I think I'd take a flyer on this one IF I didn't already have 4 banks in my portfolio..... OTOH, maybe this is time for me to divest of BNS and hold EQB as my 4th bank. It will be more economic sensitive given its market price slide this past year.


----------



## Juggernaut92 (Aug 9, 2020)

I see. That is a good point of view in terms of EQB diversifying once they have the acquisition complete and the lack of their credit loss.

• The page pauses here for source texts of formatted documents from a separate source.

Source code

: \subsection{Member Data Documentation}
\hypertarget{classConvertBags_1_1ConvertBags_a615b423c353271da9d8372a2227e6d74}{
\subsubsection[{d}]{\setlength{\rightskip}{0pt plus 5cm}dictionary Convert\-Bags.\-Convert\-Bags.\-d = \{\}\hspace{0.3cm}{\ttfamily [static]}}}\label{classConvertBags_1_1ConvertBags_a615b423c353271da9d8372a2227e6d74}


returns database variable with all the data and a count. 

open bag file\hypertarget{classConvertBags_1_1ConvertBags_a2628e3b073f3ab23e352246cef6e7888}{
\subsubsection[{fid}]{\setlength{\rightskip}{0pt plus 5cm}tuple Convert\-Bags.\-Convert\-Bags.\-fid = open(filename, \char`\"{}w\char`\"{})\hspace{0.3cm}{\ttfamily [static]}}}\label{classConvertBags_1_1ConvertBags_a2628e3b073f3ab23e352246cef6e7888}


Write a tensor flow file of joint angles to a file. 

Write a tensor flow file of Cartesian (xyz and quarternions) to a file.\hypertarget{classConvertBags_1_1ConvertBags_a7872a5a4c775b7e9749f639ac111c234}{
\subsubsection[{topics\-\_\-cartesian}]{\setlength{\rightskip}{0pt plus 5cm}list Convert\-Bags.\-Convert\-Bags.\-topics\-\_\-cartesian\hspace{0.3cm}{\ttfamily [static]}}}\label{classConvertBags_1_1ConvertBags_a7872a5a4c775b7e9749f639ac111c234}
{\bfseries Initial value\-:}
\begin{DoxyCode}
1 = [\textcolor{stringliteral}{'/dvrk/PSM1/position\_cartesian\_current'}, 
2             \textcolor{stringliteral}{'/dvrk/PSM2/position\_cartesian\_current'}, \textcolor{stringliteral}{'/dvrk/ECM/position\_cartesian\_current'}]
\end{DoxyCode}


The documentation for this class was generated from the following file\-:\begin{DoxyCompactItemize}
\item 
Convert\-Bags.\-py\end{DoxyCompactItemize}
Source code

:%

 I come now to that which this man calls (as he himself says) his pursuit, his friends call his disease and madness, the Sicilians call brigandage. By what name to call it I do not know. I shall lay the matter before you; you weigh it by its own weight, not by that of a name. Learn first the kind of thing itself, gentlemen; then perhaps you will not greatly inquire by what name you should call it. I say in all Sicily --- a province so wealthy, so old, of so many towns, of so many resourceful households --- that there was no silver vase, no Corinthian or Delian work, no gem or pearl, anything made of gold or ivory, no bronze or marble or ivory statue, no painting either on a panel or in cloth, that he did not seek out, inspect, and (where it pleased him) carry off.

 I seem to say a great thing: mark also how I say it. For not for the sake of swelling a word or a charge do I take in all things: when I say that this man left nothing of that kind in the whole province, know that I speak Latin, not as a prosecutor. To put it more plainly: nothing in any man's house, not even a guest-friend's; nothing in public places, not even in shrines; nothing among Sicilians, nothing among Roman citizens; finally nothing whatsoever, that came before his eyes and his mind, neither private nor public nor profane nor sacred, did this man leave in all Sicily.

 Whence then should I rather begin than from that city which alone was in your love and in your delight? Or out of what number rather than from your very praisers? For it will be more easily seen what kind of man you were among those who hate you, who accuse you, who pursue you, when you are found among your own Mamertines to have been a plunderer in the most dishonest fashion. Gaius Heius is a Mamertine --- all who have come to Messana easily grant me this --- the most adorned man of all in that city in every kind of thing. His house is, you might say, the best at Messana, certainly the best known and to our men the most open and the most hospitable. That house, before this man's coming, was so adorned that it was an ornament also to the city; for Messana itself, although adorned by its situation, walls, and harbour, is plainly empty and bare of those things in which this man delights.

It funny you mentioned the last point. I have took a up a position with BNS over the past 2 years. However, now I see it as good company with good dividends but it looks like it is the laggard in terms of the big banks and as others have pointed out their stock price is lower now than it was 5 years ago. I am not sure if the management cares about raising more profits to raise share price. EQB on the other hand does seem like a growth play to me.


----------



## AltaRed (Jun 8, 2009)

The key players in its space are HCG (which is much smaller once EQB completes Concentra acq), LB (perennial dog) and CWB (in terms of size but different lending market - commercial). All of them are way down from 52 week highs. My view is EQB has the better growth story and at least makes noises about being up front as a disrupter in fintech (though talk is cheap by an aggressive CEO).


----------



## m3s (Apr 3, 2010)

Fintech around the world are acquiring small banks just to get a bank license or regulatory head start in x country

It already happened in Canada this year when FTX bought Bitvo likely just for its banking registrations

Canada has very little competition for banking but in Europe and Asia these acquisitions are happening a lot


----------



## james4beach (Nov 15, 2012)

Personally I would not want to hold an alternative/ mortgage-focused bank during what could be a sharp credit contraction in Canada, and housing slowdown.

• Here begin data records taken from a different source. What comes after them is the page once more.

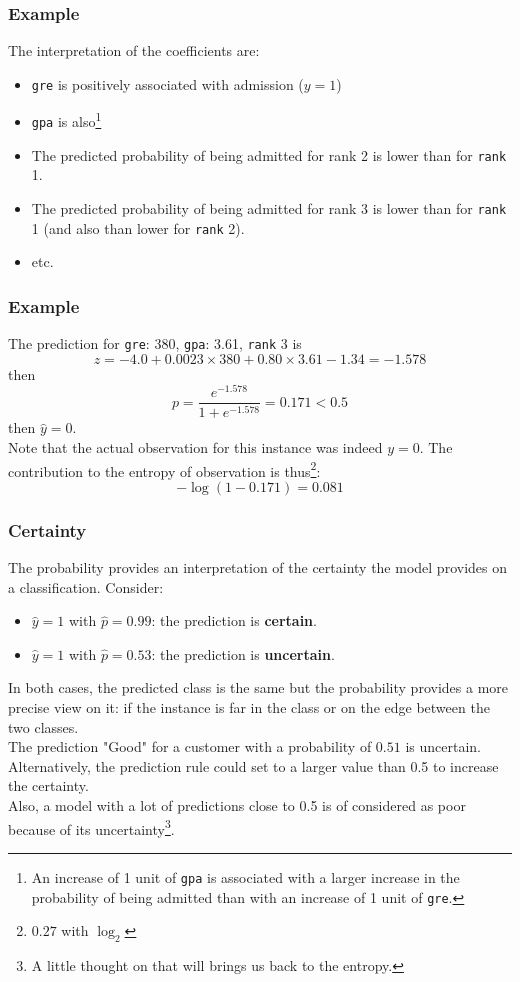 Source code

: \begin{frame}
\frametitle{Example}
The interpretation of the coefficients are:
\begin{itemize}
\item {\tt gre} is positively associated with admission ($y=1$)
\item {\tt gpa} is also\footnote{An increase of 1 unit of {\tt gpa} is associated with a larger increase in the probability of being admitted than with an increase of 1 unit of {\tt gre}.} 
\item The predicted probability of being admitted for rank 2 is lower than for {\tt rank} 1.
\item The predicted probability of being admitted for rank 3 is lower than for {\tt rank} 1 (and also than lower for {\tt rank} 2).
\item etc.
\end{itemize}
\end{frame}
\begin{frame}
\frametitle{Example}
The prediction for {\tt gre}: 380, {\tt gpa}: 3.61, {\tt rank} 3 is
$$
z = -4.0 + 0.0023\times 380 + 0.80\times 3.61 - 1.34 = -1.578
$$
then
$$
p = \frac{e^{-1.578}}{1+e^{-1.578}} = 0.171 < 0.5
$$
then $\hat{y}=0$.\\ 
\vspace{0.2cm}
Note that the actual observation for this instance was indeed $y=0$. The contribution to the entropy of observation is thus\footnote{$0.27$ with $\log_2$}:
$$
-\log(1-0.171) = 0.081
$$
\end{frame}
\begin{frame}
\frametitle{Certainty}
The probability provides an interpretation of the certainty the model provides on a classification. Consider: 
\begin{itemize}
\item $\hat{y}=1$ with $\hat{p} = 0.99$: the prediction is {\bf certain}.
\item $\hat{y}=1$ with $\hat{p} = 0.53$: the prediction is {\bf uncertain}.
\end{itemize}
In both cases, the predicted class is the same but the probability provides a more precise view on it: if the instance is far in the class or on the edge between the two classes.\\
\vspace{0.2cm}
The prediction "Good" for a customer with a probability of $0.51$ is uncertain. Alternatively, the prediction rule could set to a larger value than 0.5 to increase the certainty. \\
\vspace{0.2cm}
Also, a model with a lot of predictions close to 0.5 is of considered as poor because of its uncertainty\footnote{A little thought on that will brings us back to the entropy.}.
\end{frame}


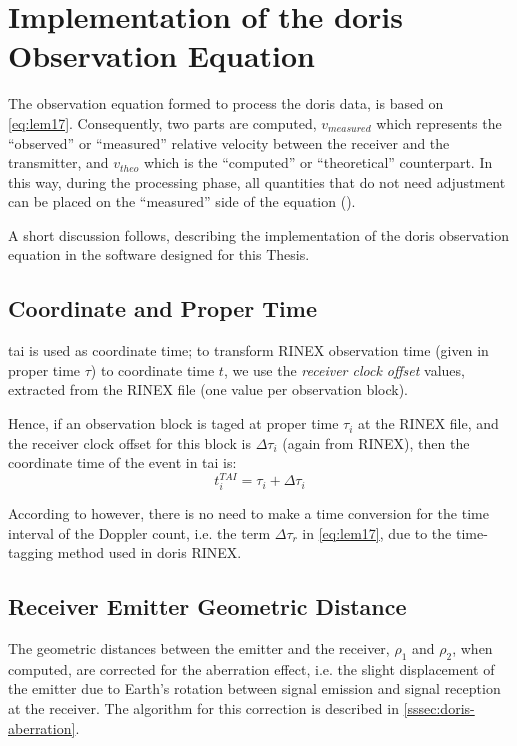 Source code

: \section{Implementation of the \gls{doris} Observation Equation}\label{sec:doris-observation-equation-implementation}
The observation equation formed to process the \gls{doris} data, is based on 
\autoref{eq:lem17}. Consequently, two parts are computed, $v_{measured}$ which 
represents the ``observed'' or ``measured'' relative velocity between the receiver 
and the transmitter, and $v_{theo}$ which is the ``computed'' or ``theoretical'' 
counterpart. In this way, during the processing phase, all quantities that do not 
need adjustment can be placed on the ``measured'' side of the equation (\cite{Lemoine2016}).

A short discussion follows, describing the implementation of the \gls{doris} 
observation equation in the software designed for this Thesis.

\subsection{Coordinate and Proper Time}\label{ssec:coordinate-proper-time}
\gls{tai} is used as coordinate time; to transform RINEX observation time (given in 
proper time $\tau$) to coordinate time $t$, we use the \emph{receiver clock 
offset} values, extracted from the RINEX file (one value per observation block).

Hence, if an observation block is taged at proper time $\tau _i$ at the RINEX 
file, and the receiver clock offset for this block is $\Delta \tau _i$ (again from 
RINEX), then the coordinate time of the event in \gls{tai} is:
\begin{equation}
  t^{TAI}_i = \tau _i + \Delta \tau _i
\end{equation}

According to \cite{Lemoine2016} however, there is no need to make a time conversion 
for the time interval of the Doppler count, i.e. the term $\Delta \tau _r$ in 
\autoref{eq:lem17}, due to the time-tagging method used in \gls{doris} RINEX.

\subsection{Receiver Emitter Geometric Distance}
The geometric distances between the emitter and the receiver, $\rho _1$ and $\rho _2$, 
when computed, are corrected for the aberration effect, i.e. the slight displacement of 
the emitter due to Earth's rotation between signal emission and signal reception at
the receiver. The algorithm for this correction is described in \autoref{sssec:doris-aberration}.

All it would take are stressed out borrowers, that result in higher credit losses, and these banks could have huge losses in equity value. I think it's way too early to get confident about credit losses, because high interest rates are a new thing and the effect has not circulated through the economy yet.

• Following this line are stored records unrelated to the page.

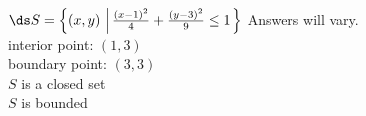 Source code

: {$\ds S = \left\{(x,y)\,\left| \, \frac{(x-1)^2}{4}+\frac{(y-3)^2}{9}\leq 1\right.\right\}$}
{Answers will vary.\\
interior point: $(1,3)$\\
boundary point: $(3,3)$\\
$S$ is a closed set\\
$S$ is bounded
}
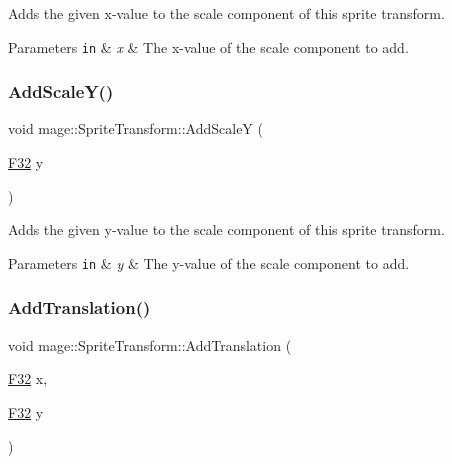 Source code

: Adds the given x-\/value to the scale component of this sprite transform.


\begin{DoxyParams}[1]{Parameters}
\mbox{\tt in}  & {\em x} & The x-\/value of the scale component to add. \\
\hline
\end{DoxyParams}
\hypertarget{structmage_1_1_sprite_transform_ad2254dc1ae1fc1d9332bd00fed8eb4af}{}\label{structmage_1_1_sprite_transform_ad2254dc1ae1fc1d9332bd00fed8eb4af} 
\subsubsection{\texorpdfstring{Add\+Scale\+Y()}{AddScaleY()}}
{\footnotesize\ttfamily void mage\+::\+Sprite\+Transform\+::\+Add\+ScaleY (\begin{DoxyParamCaption}\item[{\hyperlink{namespacemage_aa97e833b45f06d60a0a9c4fc22ae02c0}{F32}}]{y }\end{DoxyParamCaption})\hspace{0.3cm}{\ttfamily [noexcept]}}

Adds the given y-\/value to the scale component of this sprite transform.


\begin{DoxyParams}[1]{Parameters}
\mbox{\tt in}  & {\em y} & The y-\/value of the scale component to add. \\
\hline
\end{DoxyParams}
\hypertarget{structmage_1_1_sprite_transform_a567a3bd6476151f65d8ca62f818bba45}{}\label{structmage_1_1_sprite_transform_a567a3bd6476151f65d8ca62f818bba45} 
\subsubsection{\texorpdfstring{Add\+Translation()}{AddTranslation()}\hspace{0.1cm}{\footnotesize\ttfamily [1/3]}}
{\footnotesize\ttfamily void mage\+::\+Sprite\+Transform\+::\+Add\+Translation (\begin{DoxyParamCaption}\item[{\hyperlink{namespacemage_aa97e833b45f06d60a0a9c4fc22ae02c0}{F32}}]{x,  }\item[{\hyperlink{namespacemage_aa97e833b45f06d60a0a9c4fc22ae02c0}{F32}}]{y }\end{DoxyParamCaption})\hspace{0.3cm}{\ttfamily [noexcept]}}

It probably will take 6 to 12 months for the impacts of the recent rate hikes to really show up in reports.


----------



## AltaRed (Jun 8, 2009)

That is why stock prices for these small(ish) caps are where they are at. My point really was the Concentra acquisition will diversify EQB considerably. The bank entity is really the platform that primarily supports credit unions and the trust entity is relatively immune to economic cycles. I will continue to keep an eye on this one for awhile.


----------



## james4beach (Nov 15, 2012)

AltaRed said:


> That is why stock prices for these small(ish) caps are where they are at. My point really was the Concentra acquisition will diversify EQB considerably. The bank entity is really the platform that primarily supports credit unions and the trust entity is relatively immune to economic cycles. I will continue to keep an eye on this one for awhile.


Those are good points.

Also, the risk I mention might already be priced in. Perhaps the investor is getting an appropriate risk premium for all that credit risk.


----------



## Juggernaut92 (Aug 9, 2020)

@m3s : I believe Wealthsimple would be considered a fintech company but not so much EQ bank i would think? But that is a smart strategy. EQ Bank is already a schedule 1 bank from what I read on the annual reports. Yes i believe the big banks in canada are all expanding more into US as the growth in canada has slowed a bit. 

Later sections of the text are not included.